Olga Jonas testified concerning property restitution in the Czech Republic. Ms. Jonas criticized Czech policy on the return of confiscated properties as being intended “to directly benefit communist and former communist functionaries who have acquired these properties or who hope to acquire them in privatization.” Ms. Jonas enumerated several particularly egregious restrictions on property restitution including the disallowance of restitution to “all persons who are not considered Czech citizens by the Czech Government, to legal persons, and to those victims whose Nazi-confiscated assets were to be returned by the 1945 restitution laws but [which were not actually returned] before the communist takeover.” She noted the U.N. Human Rights Committee’s multiple rulings that by denying U.S. citizens the right to restitution of confiscated property the Czech Government has violated the non-discrimination requirement of the International Covenant on Civil and Political Rights.

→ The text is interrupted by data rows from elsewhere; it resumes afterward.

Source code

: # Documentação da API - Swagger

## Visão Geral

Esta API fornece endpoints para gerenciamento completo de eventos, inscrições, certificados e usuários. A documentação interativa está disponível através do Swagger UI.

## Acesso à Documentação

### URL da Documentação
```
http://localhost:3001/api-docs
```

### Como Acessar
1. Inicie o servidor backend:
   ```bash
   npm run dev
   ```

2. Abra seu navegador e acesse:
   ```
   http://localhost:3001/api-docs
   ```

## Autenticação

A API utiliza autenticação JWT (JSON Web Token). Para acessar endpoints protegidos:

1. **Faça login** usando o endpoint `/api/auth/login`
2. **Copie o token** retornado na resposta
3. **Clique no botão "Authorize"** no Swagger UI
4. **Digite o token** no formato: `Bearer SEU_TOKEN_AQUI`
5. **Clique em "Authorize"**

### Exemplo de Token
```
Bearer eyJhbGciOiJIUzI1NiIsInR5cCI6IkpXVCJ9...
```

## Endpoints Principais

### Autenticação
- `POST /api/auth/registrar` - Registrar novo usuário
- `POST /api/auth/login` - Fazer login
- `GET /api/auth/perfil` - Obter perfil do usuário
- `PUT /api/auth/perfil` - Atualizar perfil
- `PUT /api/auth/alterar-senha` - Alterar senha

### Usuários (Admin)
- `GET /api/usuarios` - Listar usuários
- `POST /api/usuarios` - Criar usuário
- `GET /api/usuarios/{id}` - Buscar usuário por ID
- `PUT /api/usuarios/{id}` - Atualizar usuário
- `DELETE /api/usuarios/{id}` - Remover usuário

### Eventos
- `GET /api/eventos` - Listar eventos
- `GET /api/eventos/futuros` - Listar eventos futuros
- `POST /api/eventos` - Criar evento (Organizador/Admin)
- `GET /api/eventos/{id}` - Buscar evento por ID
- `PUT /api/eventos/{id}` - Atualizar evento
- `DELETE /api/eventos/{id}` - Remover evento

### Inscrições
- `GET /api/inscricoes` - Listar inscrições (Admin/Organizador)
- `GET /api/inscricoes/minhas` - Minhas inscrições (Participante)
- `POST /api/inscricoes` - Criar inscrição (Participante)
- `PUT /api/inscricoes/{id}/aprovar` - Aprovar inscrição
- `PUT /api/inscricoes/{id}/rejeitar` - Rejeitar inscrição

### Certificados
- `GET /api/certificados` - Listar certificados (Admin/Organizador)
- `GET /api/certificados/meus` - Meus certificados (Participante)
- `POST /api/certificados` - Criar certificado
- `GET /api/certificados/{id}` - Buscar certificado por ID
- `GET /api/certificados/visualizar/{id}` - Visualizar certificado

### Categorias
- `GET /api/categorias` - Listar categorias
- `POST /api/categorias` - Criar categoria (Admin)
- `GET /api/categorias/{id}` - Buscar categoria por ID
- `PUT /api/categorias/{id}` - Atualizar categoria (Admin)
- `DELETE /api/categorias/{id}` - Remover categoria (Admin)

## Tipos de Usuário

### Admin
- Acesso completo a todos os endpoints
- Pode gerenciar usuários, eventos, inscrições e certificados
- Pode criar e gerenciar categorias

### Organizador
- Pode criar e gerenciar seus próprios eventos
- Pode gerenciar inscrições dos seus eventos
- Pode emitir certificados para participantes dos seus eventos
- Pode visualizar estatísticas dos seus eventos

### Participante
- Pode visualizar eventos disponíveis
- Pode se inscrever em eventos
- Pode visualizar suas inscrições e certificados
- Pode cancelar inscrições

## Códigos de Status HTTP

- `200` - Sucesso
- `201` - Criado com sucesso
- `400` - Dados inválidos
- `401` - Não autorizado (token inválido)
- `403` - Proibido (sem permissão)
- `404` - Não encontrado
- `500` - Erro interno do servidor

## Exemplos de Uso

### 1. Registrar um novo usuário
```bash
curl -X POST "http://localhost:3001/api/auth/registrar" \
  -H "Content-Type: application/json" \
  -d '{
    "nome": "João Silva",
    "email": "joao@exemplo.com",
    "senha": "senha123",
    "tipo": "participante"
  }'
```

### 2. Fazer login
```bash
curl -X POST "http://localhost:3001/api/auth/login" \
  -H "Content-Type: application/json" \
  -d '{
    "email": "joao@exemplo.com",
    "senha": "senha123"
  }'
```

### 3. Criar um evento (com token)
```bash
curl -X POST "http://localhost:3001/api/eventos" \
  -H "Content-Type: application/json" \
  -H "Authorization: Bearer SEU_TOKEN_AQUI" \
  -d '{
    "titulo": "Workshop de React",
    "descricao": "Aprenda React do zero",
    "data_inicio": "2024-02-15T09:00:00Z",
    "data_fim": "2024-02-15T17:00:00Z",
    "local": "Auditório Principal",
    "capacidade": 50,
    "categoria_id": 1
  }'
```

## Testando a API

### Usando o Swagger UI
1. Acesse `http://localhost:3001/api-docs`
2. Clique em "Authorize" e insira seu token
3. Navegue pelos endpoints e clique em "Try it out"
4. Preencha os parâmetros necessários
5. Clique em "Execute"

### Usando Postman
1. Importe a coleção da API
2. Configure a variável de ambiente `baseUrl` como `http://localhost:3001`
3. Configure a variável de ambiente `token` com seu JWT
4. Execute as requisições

Two days after the hearing, Co-Chairman Smith hand-delivered a letter to Polish President Aleksander Kwasniewski during a meeting with congressional leaders in Washington, stressing the urgent need for a non-discriminatory law governing restitution or compensation of private property confiscated from individuals by the Nazi or communist regimes in Poland. In response, President Kwasniewski underscored Poland’s good will in tackling this problem, which he characterized as more difficult in Poland that some other countries because of post-World War II border changes. He said he expected to have a draft law ready by the beginning of next year — one that would not include any citizenship restrictions.
The United States Helsinki Commission, an independent federal agency, by law monitors and encourages progress in implementing provisions of the Helsinki Accords. The Commission, created in 1976, is composed of nine Senators, nine Representatives, and one official each from the Departments of State, Defense, and Commerce.
United States Helsinki Commission intern Georgianna Gaines contributed to this article.